Description
Date depot: 2 octobre 2019
Titre: Cancer detection in Full Field Optical Coherence Tomography images
Directeur de thèse:
Jean-Christophe OLIVO-MARIN (Analyse d'images biologiques)
Encadrante :
Vannary MEAS-YEDID (Institut Pasteur (UMR3691))
Domaine scientifique: Sciences pour l'ingénieur
Thématique CNRS : Sciences de l’information et sciences du vivant
Resumé:
Cancer has become the first cause of death in twelve European countries, including France. More than 140,000 people die of cancer, each year in France. Although there have been great improvements in the diagnosis and treatment of cancer, health outcomes after surgery and reoccurrence of the disease remain a major health problem.
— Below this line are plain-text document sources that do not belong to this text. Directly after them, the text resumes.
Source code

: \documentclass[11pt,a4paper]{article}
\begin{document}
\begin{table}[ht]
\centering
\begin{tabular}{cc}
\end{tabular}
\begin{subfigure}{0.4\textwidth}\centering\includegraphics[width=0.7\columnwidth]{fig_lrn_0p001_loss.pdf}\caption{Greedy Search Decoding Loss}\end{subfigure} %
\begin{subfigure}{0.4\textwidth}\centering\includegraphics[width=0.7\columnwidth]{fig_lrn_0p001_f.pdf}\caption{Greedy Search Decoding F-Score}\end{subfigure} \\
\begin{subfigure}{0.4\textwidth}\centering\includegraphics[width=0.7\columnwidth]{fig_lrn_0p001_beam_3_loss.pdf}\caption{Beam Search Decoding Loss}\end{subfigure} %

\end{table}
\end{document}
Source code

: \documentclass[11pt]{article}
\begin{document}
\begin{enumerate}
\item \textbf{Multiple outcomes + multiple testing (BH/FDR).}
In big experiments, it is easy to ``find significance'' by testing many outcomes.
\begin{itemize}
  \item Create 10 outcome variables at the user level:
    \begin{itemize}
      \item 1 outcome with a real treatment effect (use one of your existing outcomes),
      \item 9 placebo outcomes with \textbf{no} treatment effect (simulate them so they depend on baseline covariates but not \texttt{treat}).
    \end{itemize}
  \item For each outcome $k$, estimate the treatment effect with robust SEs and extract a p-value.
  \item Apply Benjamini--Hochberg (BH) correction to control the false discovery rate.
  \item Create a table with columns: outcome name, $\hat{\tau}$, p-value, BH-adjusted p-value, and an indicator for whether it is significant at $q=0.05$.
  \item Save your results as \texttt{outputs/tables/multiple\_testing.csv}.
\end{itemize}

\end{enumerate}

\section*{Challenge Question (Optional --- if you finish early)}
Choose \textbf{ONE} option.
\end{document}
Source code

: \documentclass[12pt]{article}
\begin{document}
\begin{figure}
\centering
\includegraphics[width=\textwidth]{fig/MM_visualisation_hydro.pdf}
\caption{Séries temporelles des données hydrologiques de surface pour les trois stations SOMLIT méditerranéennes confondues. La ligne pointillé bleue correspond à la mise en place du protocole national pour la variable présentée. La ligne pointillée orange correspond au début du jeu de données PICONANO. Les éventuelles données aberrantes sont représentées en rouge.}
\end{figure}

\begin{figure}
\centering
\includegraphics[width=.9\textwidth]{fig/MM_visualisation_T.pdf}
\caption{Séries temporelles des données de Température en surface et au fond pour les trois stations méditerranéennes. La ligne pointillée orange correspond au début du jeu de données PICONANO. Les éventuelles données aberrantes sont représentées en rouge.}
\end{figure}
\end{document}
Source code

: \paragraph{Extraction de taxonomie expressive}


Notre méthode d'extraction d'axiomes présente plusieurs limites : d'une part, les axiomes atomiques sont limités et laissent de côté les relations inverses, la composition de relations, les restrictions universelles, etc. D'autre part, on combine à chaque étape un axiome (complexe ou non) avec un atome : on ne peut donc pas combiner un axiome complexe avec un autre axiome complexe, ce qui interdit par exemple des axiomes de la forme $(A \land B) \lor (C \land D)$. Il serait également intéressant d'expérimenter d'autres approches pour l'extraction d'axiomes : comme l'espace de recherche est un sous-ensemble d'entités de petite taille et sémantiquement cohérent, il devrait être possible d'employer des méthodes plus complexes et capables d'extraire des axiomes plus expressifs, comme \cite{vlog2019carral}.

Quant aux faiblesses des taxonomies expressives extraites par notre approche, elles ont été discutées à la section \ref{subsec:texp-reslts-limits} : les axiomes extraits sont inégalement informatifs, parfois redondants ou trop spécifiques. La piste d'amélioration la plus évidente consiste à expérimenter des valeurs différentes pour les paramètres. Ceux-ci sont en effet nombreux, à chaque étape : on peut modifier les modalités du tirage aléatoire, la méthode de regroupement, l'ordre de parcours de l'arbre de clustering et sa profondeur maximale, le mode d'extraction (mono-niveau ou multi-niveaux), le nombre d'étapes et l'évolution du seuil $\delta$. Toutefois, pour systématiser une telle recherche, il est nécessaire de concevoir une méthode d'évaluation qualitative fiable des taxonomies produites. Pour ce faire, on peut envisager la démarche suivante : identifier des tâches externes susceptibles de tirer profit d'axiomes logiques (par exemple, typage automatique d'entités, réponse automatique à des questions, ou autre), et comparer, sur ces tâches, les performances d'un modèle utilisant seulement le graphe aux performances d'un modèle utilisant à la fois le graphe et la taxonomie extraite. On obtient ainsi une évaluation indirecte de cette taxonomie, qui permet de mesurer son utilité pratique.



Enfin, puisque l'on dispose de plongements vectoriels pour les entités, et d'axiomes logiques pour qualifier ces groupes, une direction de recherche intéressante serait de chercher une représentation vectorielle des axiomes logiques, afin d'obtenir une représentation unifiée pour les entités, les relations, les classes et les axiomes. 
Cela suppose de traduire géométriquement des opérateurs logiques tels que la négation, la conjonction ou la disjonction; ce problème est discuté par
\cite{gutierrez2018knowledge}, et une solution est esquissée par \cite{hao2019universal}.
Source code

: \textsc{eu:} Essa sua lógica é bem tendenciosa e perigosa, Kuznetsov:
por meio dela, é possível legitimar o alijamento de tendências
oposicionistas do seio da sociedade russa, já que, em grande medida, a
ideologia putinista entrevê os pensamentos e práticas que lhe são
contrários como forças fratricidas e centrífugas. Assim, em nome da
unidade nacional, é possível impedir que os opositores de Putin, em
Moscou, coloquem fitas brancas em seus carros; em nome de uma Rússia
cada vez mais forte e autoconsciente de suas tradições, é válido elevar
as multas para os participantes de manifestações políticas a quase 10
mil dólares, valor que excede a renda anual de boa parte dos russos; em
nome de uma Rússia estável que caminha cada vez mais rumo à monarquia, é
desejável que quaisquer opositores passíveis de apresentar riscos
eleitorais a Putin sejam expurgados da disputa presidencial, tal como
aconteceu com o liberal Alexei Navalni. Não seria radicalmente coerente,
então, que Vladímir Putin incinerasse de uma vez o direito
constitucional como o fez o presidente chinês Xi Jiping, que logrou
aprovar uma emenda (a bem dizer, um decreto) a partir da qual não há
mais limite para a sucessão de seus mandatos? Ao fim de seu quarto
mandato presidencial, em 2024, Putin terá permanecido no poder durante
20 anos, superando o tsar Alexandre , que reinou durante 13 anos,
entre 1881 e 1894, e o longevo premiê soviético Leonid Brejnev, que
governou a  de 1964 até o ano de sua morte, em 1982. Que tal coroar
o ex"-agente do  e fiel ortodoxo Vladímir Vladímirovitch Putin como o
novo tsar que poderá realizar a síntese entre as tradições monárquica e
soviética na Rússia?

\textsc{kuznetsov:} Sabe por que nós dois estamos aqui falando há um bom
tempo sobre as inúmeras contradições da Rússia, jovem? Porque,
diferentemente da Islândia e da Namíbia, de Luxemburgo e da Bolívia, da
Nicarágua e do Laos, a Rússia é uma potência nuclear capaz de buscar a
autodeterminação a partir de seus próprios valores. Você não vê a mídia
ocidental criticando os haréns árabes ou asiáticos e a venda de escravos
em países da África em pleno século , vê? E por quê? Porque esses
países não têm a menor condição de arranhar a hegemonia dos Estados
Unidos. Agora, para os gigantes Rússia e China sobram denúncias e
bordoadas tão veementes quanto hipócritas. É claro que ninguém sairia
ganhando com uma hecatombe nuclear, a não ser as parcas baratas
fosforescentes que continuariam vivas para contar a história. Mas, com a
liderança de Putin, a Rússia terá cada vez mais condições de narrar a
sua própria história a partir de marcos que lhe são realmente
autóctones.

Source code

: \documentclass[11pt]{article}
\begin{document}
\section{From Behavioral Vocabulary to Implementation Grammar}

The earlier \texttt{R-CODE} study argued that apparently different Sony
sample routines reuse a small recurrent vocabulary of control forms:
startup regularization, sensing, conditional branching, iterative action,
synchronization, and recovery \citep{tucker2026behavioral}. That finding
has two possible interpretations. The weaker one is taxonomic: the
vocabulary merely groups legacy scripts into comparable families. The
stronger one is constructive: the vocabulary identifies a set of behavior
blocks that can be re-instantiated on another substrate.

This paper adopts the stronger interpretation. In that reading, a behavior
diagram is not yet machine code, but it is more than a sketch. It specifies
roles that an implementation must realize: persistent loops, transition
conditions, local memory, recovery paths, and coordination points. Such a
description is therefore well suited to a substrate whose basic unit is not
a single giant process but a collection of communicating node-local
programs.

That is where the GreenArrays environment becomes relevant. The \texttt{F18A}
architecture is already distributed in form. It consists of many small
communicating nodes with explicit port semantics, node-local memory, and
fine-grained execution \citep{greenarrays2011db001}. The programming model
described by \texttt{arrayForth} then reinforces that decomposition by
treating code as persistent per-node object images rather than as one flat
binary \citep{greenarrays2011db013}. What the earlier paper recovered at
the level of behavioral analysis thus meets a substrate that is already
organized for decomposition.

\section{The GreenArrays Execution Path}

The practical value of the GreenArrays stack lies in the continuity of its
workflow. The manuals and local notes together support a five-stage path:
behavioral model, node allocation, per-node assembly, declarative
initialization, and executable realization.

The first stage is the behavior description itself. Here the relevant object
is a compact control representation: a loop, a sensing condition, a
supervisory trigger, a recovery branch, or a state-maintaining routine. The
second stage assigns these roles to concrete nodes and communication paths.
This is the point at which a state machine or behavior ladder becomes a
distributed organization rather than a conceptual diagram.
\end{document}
Hence, there is a crucial need to improve real-time intraoperative diagnosis to characterize as precisely as possible the tumor margins, in order to reduce the ablation of healthy tissue, to reduce the surgery time, and reduce the risk of additional surgery and cancer resurgence. Moreover, patient’s comfort can be increased and surgery time significantly reduced by introducing in the clinical practice the non-invasive tissue examination optical biopsy. This refers to non-invasive imaging methods that use the properties of light to visualize the tissue at different depths.
In the past years, two new microscopy modalities have emerged: namely Full Field Optical Coherence Tomography (FFOCT) and Dynamic Cell Imaging (DCI) that allow label-free high-resolution 3D imaging of biopsies. FFOCT is highly efficient to capture changes in the tissue microenvironment associated with tumors, but fails to detect single cells. The more recent DCI allows the visualization of cells within their microenvironment, and gives a signal related to single cell metabolism. Together the techniques can provide a comprehensive architecture of biopsies with minimal tissue preparation and a reasonable imaging time, and showed promising results, comparable to histology gold standard.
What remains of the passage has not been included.